Banson Mabel1,Ametefe Mawuli K.1,Darko Kwadwo1,Dakubo Jonathan C. B.2,Iddrisu Mutawakilu1,Dakurah Thomas1

Affiliation:

1. Neurosurgery Unit, Department of Surgery, Korle-Bu Teaching Hospital, Accra, Ghana

2. Department of Surgery, Korle-Bu Teaching Hospital, Accra, Ghana

Abstract

Abstract Background: Traumatic brain injury (TBI) is one of the common causes of long-term disabilities, with about 10 million deaths annually. Objectives: Our aim is to compare the severity and outcomes of TBI between motorcycle and car accident victims. Materials and Methods: A prospective cohort study focusing on TBI patients. Data were collected from patients on admission at Korle-Bu Teaching Hospital (KBTH). Road traffic accident patients attending KBTH were recruited consecutively. Data collected included demographics, injury severity score (ISS), Glasgow coma scale (GCS), Marshall’s computed tomography (CT) grading, and Glasgow outcome scale-extended.
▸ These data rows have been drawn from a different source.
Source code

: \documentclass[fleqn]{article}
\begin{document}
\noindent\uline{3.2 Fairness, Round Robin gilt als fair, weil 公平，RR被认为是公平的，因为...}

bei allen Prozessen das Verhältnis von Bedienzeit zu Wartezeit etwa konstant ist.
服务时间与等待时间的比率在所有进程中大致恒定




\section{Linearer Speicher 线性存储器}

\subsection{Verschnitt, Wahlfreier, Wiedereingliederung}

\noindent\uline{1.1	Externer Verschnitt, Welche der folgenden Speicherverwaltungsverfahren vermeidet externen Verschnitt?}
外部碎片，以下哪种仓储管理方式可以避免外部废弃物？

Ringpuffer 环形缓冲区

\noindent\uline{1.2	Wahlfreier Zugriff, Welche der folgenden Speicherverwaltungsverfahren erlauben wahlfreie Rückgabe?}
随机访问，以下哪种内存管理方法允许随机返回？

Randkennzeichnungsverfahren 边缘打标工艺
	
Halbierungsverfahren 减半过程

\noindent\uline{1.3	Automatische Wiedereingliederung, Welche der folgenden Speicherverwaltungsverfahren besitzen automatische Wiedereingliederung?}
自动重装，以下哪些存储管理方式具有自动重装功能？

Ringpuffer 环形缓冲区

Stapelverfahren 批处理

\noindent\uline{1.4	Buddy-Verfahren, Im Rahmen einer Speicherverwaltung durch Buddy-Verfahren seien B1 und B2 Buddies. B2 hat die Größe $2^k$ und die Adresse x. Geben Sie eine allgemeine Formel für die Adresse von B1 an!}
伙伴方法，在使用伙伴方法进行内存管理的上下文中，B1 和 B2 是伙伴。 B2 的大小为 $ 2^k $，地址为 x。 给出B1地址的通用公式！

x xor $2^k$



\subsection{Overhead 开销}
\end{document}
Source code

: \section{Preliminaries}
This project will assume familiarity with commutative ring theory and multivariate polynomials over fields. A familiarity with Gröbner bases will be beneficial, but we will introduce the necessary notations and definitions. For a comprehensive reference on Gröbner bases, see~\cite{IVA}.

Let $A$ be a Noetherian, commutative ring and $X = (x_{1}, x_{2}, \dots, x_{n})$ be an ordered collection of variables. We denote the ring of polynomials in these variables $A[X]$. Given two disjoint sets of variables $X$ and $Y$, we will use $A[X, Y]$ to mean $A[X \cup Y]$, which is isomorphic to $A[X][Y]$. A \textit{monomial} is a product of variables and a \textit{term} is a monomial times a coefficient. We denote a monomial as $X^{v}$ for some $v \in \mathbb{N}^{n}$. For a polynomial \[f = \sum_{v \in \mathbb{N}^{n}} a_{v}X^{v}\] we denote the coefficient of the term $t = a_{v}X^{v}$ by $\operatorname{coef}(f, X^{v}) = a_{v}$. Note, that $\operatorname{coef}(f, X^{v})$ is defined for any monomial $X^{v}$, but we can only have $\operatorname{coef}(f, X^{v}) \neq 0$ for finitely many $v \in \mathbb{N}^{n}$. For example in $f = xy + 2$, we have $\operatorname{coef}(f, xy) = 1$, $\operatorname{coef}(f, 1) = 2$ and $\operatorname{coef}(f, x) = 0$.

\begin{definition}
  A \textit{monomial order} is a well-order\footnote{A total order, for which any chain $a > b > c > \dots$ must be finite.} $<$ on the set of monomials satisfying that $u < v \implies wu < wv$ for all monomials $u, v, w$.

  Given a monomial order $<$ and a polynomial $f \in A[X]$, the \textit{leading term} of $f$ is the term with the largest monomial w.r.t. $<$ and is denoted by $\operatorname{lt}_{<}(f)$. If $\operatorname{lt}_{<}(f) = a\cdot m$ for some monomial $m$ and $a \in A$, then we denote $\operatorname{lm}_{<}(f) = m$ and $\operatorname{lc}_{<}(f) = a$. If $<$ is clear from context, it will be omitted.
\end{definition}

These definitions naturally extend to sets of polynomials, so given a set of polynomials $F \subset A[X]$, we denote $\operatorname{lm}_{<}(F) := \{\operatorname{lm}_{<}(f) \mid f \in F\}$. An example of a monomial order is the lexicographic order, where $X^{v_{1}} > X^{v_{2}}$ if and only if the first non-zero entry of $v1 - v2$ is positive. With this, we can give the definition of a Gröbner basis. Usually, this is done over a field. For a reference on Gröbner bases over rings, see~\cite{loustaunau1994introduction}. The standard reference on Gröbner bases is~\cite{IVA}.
We employed descriptive summaries for all variables. Mann–Whitney U and Kruskal–Wallis tests were used in comparing severity. Results: A total of 164 individuals were enrolled, with males comprising (73.8%) and a study average age of 33.2 years. Accidents involved cars and motorcycles almost equally. The GCS revealed 43.9% of injuries to be mild, and ISS indicated severe injuries in 49.4% of cases. CT showed grade 2 injuries per Marshall’s classification and no significant differences in injury patterns. Nonsurgical treatment predominated, and a higher proportion of motorcycle cases required surgery. There were no significant differences in mortality or disability. The average hospital stay was 11.26 days, with 57.9% of deaths occurring within 72 h. Car accident survivors and pedestrians experienced longer days to mortality. Conclusion: Across groups, the severity of TBIs showed a substantial proportion of participants with severe injuries, although no significant differences were observed between groups. The findings highlight the need for preventive measures and trauma care strategies to mitigate the impact of TBIs, particularly among high-risk demographics and road user categories.